* _Work item_: Would you print out all of the data exactly and keep the pictures out of it?

Document images with source code
= = = = =
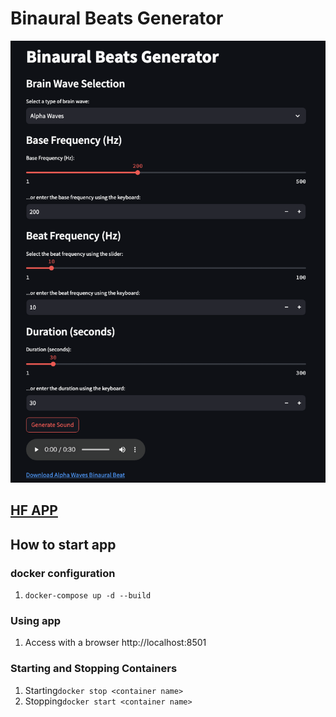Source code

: # Binaural Beats Generator
![app_sample](https://github.com/iamtatsuki05/binarual_beats_generator/blob/main/images/app_sample.png)

## [HF APP](https://huggingface.co/spaces/iamtatsuki05/binarual_beats_generator)

## How to start app
### docker configuration
1. `docker-compose up -d --build`
### Using app
1. Access with a browser http://localhost:8501
### Starting and Stopping Containers
1. Starting`docker stop <container name>`
2. Stopping`docker start <container name>`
= = = = =
* _Response for this exercise_:
Source code

: # Binaural Beats Generator
![app_sample](https://github.com/iamtatsuki05/binarual_beats_generator/blob/main/images/app_sample.png)

## [HF APP](https://huggingface.co/spaces/iamtatsuki05/binarual_beats_generator)

## How to start app
### docker configuration
1. `docker-compose up -d --build`
### Using app
1. Access with a browser http://localhost:8501
### Starting and Stopping Containers
1. Starting`docker stop <container name>`
2. Stopping`docker start <container name>`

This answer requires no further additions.